Related: How to read Suricata eve.json logs
Related: How to tune Suricata performance
Steps to read Suricata stats logs:
- Print the current stats.log block.
$ sudo cat /var/log/suricata/stats.log ------------------------------------------------------------ Date: 6/25/2026 -- 07:14:37 (uptime: 0d, 00h 00m 07s) ------------------------------------------------------------ Counter | TM Name | Value ------------------------------------------------------------ decoder.pkts | Total | 3 decoder.bytes | Total | 213 decoder.ipv4 | Total | 3 decoder.ethernet | Total | 3 decoder.udp | Total | 3 ##### snipped ##### flow.total | Total | 3 app_layer.flow.dns_udp | Total | 3 flow.memuse | Total | 11428608
Column padding is shortened here for readability; the counter names and values match the stats.log block. Use the newest complete block for the current packet-processing state, and compare two complete blocks only when checking whether counters are still increasing during active traffic.
- Check the Date line and uptime at the top of the block.
A stale timestamp means the sensor is not writing new stats, the service stopped, or a different log path is being read.

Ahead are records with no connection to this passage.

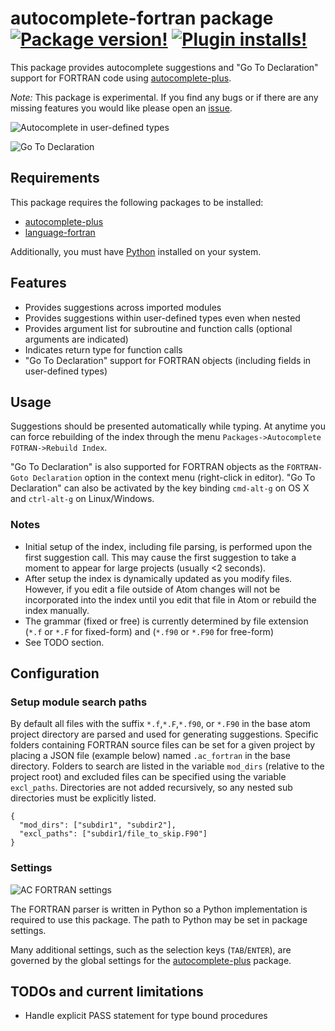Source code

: # autocomplete-fortran package [![Package version!](https://img.shields.io/apm/v/autocomplete-fortran.svg?style=flat-square)](https://atom.io/packages/autocomplete-fortran) [![Plugin installs!](https://img.shields.io/apm/dm/autocomplete-fortran.svg?style=flat-square)](https://atom.io/packages/autocomplete-fortran)

This package provides autocomplete suggestions and "Go To Declaration" support for FORTRAN code using [autocomplete-plus](https://atom.io/packages/autocomplete-plus).

*Note:* This package is experimental. If you find any bugs or if there are any missing features you would like please open an [issue](https://github.com/hansec/autocomplete-fortran/issues).

![Autocomplete in user-defined types](http://staff.washington.edu/hansec/ac_fortran_ex1.gif)

![Go To Declaration](http://staff.washington.edu/hansec/ac_fortran_ex2.gif)

## Requirements
This package requires the following packages to be installed:
 * [autocomplete-plus](https://atom.io/packages/autocomplete-plus)
 * [language-fortran](https://atom.io/packages/language-fortran)

Additionally, you must have [Python](https://www.python.org/) installed on your system.

## Features
 * Provides suggestions across imported modules
 * Provides suggestions within user-defined types even when nested
 * Provides argument list for subroutine and function calls (optional arguments are indicated)
 * Indicates return type for function calls
 * "Go To Declaration" support for FORTRAN objects (including fields in user-defined types)

## Usage
Suggestions should be presented automatically while typing. At anytime you can force rebuilding of the index through the menu `Packages->Autocomplete FOTRAN->Rebuild Index`.

"Go To Declaration" is also supported for FORTRAN objects as the `FORTRAN-Goto Declaration` option in the context menu (right-click in editor). "Go To Declaration" can also be activated by the key binding `cmd-alt-g` on OS X and `ctrl-alt-g` on Linux/Windows.

### Notes
 * Initial setup of the index, including file parsing, is performed upon the first suggestion call. This may cause the first suggestion to take a moment to appear for large projects (usually <2 seconds).
 * After setup the index is dynamically updated as you modify files. However, if you edit a file outside of Atom changes will not be incorporated into the index until you edit that file in Atom or rebuild the index manually.
 * The grammar (fixed or free) is currently determined by file extension (`*.f` or `*.F` for fixed-form) and (`*.f90` or `*.F90` for free-form)
 * See TODO section.

## Configuration

### Setup module search paths
By default all files with the suffix `*.f`,`*.F`,`*.f90`, or `*.F90` in the base atom project directory are parsed
and used for generating suggestions. Specific folders containing FORTRAN source files can be set for
a given project by placing a JSON file (example below) named `.ac_fortran` in the base directory.
Folders to search are listed in the variable `mod_dirs` (relative to the project root) and excluded
files can be specified using the variable `excl_paths`. Directories are not added recursively, so
any nested sub directories must be explicitly listed.

    {
      "mod_dirs": ["subdir1", "subdir2"],
      "excl_paths": ["subdir1/file_to_skip.F90"]
    }

### Settings

![AC FORTRAN settings](http://staff.washington.edu/hansec/ac_fortran_settings.png)

The FORTRAN parser is written in Python so a Python implementation is required to use this package. The path to Python may be set in package settings.

Many additional settings, such as the selection keys (`TAB`/`ENTER`), are governed by the global settings for the [autocomplete-plus](https://atom.io/packages/autocomplete-plus) package.

## TODOs and current limitations
 * Handle explicit PASS statement for type bound procedures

- Read the decoder counters for traffic volume and protocol mix.
decoder.pkts | Total | 3 decoder.bytes | Total | 213 decoder.ipv4 | Total | 3 decoder.udp | Total | 3
decoder.pkts and decoder.bytes show processed packet and byte totals for the current engine run. Protocol counters such as decoder.tcp, decoder.udp, decoder.ipv4, and decoder.ipv6 show what the decoder recognized.
- Read the flow and application-layer counters.
flow.total | Total | 3 flow.udp | Total | 3 app_layer.flow.dns_udp | Total | 3 app_layer.tx.dns_udp | Total | 3
flow.total confirms that Suricata built flow state. app_layer.flow.* and app_layer.tx.* counters show protocol parsers that saw traffic, such as DNS over UDP.
- Check live-capture drop counters when they appear.
capture.kernel_packets | W#01-enp1s0 | 12094418 capture.kernel_drops | W#01-enp1s0 | 234 tcp.reassembly_gap | Detect | 17
capture.kernel_drops means the capture layer discarded packets before Suricata could inspect them. tcp.reassembly_gap means TCP stream data was missing or could not be reassembled; packet loss, checksum problems, and memory pressure can all contribute.
- Check alert and detection counters when alert volume matters.
detect.alert | Detect | 12
detect.alert is cumulative for the engine run. A rising packet count with no expected alert activity usually points to rules, HOME_NET scope, suppression, or logging configuration rather than to the stats file itself.
- Confirm the block matches the sensor state before escalating.
decoder.pkts | Total | 3 decoder.bytes | Total | 213 decoder.udp | Total | 3 flow.total | Total | 3 app_layer.flow.dns_udp | Total | 3
The block shows packet decoding, flow creation, and DNS parser activity from the same run, with no nonzero drop or TCP gap counters in the printed stats block.